WHAT IS NEEDED
Transcribe the entries exactly. Start at the top, stop after the line with "- Logical models: lives", and omit every picture.

═══ DATA TO USE ═══

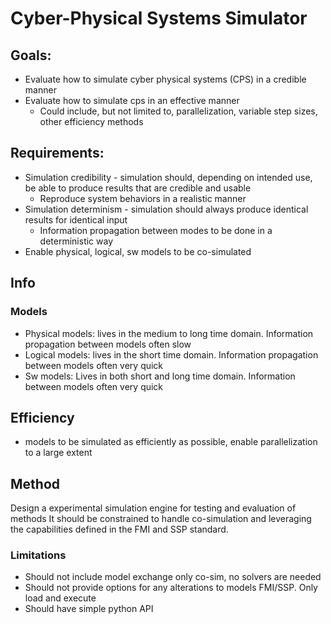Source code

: # Cyber-Physical Systems Simulator
## Goals:
- Evaluate how to simulate cyber physical systems (CPS) in a credible manner
- Evaluate how to simulate cps in an effective manner
  - Could include, but not limited to, parallelization, variable step sizes, other efficiency methods

## Requirements:
- Simulation credibility - simulation should, depending on intended use, be able to produce results that are credible and usable
  - Reproduce system behaviors in a realistic manner 
- Simulation determinism - simulation should always produce identical results for identical input
  - Information propagation between modes to be done in a deterministic way
- Enable physical, logical, sw models to be co-simulated


## Info
### Models
- Physical models: lives in the medium to long time domain. Information propagation between models often slow
- Logical models: lives in the short time domain. Information propagation between models often very quick
- Sw models: Lives in both short and long time domain. Information between models often very quick

## Efficiency
- models to be simulated as efficiently as possible, enable parallelization to a large extent


## Method

Design a experimental simulation engine for testing and evaluation of methods
It should be constrained to handle co-simulation and leveraging the capabilities defined in the FMI and SSP standard.


### Limitations
- Should not include model exchange only co-sim, no solvers are needed
- Should not provide options for any alterations to models FMI/SSP. Only load and execute 
- Should have simple python API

═══

RESPONSE AREA
Source code

: # Cyber-Physical Systems Simulator
## Goals:
- Evaluate how to simulate cyber physical systems (CPS) in a credible manner
- Evaluate how to simulate cps in an effective manner
  - Could include, but not limited to, parallelization, variable step sizes, other efficiency methods

## Requirements:
- Simulation credibility - simulation should, depending on intended use, be able to produce results that are credible and usable
  - Reproduce system behaviors in a realistic manner 
- Simulation determinism - simulation should always produce identical results for identical input
  - Information propagation between modes to be done in a deterministic way
- Enable physical, logical, sw models to be co-simulated


## Info
### Models
- Physical models: lives in the medium to long time domain. Information propagation between models often slow
- Logical models: lives in the short time domain. Information propagation between models often very quick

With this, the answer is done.